Among the entries, which lines carry the string "color"? Copy each of them.

[Input — start]

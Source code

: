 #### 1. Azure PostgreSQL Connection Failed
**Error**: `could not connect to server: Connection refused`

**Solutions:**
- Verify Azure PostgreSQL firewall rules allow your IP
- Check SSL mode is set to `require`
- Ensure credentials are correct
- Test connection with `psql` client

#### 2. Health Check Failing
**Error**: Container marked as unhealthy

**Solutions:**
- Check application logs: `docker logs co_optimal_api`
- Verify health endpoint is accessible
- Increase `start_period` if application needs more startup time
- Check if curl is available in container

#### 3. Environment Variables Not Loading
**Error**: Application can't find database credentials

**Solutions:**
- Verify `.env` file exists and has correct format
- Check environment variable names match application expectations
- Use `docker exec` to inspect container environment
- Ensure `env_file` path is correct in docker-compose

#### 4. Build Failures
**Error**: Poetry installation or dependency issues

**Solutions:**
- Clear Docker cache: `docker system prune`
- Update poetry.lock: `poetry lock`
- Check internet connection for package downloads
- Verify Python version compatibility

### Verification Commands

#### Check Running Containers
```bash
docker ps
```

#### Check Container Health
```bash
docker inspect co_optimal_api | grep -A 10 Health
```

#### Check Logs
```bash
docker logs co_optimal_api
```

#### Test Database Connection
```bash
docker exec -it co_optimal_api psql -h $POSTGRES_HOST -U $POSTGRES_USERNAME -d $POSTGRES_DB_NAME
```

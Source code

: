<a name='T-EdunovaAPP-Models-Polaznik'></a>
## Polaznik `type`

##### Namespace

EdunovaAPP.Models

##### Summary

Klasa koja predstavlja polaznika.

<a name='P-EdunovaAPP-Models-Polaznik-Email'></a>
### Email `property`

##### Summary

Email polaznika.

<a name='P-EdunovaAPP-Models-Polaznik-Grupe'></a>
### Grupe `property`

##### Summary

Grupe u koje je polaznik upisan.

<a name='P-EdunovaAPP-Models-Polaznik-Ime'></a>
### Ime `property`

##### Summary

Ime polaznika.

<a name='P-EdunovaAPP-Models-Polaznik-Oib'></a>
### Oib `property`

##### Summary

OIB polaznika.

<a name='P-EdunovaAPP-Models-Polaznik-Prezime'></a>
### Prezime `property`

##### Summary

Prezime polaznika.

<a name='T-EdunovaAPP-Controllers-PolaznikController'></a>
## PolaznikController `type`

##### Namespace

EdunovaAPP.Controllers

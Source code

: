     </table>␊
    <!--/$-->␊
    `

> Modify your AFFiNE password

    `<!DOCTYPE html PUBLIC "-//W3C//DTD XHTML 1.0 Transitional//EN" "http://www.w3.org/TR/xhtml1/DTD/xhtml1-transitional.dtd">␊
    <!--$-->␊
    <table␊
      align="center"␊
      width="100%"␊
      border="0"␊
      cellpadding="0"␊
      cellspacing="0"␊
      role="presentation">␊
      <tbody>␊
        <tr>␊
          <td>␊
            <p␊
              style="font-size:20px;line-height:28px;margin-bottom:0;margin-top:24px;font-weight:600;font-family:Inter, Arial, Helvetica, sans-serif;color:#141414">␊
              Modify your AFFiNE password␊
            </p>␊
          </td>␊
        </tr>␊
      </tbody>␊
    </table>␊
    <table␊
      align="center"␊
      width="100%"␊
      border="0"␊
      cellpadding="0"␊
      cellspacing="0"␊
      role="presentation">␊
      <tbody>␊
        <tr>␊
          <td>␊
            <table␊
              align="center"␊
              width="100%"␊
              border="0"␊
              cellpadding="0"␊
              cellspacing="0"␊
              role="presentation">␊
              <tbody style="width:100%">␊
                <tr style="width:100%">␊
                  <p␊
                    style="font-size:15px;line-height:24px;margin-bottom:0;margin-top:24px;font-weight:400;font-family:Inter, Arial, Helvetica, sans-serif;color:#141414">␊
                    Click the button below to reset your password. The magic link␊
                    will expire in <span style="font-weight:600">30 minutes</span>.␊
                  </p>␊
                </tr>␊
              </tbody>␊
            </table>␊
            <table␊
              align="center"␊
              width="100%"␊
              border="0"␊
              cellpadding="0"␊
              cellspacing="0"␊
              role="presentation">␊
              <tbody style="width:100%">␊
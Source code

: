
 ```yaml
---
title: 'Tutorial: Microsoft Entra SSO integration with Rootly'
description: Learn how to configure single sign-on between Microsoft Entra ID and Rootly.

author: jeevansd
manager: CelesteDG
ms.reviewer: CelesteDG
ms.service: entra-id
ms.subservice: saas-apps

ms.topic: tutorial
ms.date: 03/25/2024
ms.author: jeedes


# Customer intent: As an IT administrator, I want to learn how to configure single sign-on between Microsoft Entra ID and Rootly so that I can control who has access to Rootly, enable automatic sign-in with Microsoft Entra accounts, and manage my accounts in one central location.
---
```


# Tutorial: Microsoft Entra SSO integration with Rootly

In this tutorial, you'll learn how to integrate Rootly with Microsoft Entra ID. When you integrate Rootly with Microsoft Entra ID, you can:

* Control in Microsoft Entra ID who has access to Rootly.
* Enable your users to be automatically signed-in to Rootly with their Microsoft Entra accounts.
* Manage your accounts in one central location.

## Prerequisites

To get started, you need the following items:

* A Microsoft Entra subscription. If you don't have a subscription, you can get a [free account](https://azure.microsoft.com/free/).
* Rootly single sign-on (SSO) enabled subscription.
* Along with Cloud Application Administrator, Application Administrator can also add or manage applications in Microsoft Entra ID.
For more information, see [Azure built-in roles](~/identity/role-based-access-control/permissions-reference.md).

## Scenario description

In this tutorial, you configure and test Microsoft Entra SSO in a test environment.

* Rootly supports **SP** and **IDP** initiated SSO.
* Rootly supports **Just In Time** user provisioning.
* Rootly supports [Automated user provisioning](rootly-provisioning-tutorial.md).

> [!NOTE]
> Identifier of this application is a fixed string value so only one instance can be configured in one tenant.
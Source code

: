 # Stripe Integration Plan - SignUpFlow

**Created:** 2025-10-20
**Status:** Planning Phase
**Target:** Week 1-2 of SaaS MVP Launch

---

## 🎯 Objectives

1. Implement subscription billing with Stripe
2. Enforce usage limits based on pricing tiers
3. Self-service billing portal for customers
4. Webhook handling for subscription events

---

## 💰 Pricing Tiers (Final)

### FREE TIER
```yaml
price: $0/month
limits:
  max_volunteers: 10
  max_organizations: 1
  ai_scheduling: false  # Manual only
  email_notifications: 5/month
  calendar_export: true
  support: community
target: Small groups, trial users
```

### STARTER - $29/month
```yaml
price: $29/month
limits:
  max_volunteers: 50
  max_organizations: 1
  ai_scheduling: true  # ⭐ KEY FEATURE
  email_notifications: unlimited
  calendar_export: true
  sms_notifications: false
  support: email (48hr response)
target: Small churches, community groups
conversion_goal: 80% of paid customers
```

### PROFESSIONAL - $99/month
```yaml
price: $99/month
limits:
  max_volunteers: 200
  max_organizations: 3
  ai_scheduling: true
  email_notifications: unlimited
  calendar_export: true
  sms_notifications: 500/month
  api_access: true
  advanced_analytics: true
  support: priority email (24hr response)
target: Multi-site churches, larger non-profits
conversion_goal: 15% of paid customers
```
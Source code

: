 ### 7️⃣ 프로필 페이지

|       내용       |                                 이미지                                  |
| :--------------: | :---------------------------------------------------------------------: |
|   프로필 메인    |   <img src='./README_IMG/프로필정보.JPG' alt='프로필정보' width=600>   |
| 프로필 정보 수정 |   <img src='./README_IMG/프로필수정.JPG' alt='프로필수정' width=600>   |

[Input — finish]

Solved problem.
              style="font-size:20px;line-height:28px;margin-bottom:0;margin-top:24px;font-weight:600;font-family:Inter, Arial, Helvetica, sans-serif;color:#141414">␊
                    style="font-size:15px;line-height:24px;margin-bottom:0;margin-top:24px;font-weight:400;font-family:Inter, Arial, Helvetica, sans-serif;color:#141414">␊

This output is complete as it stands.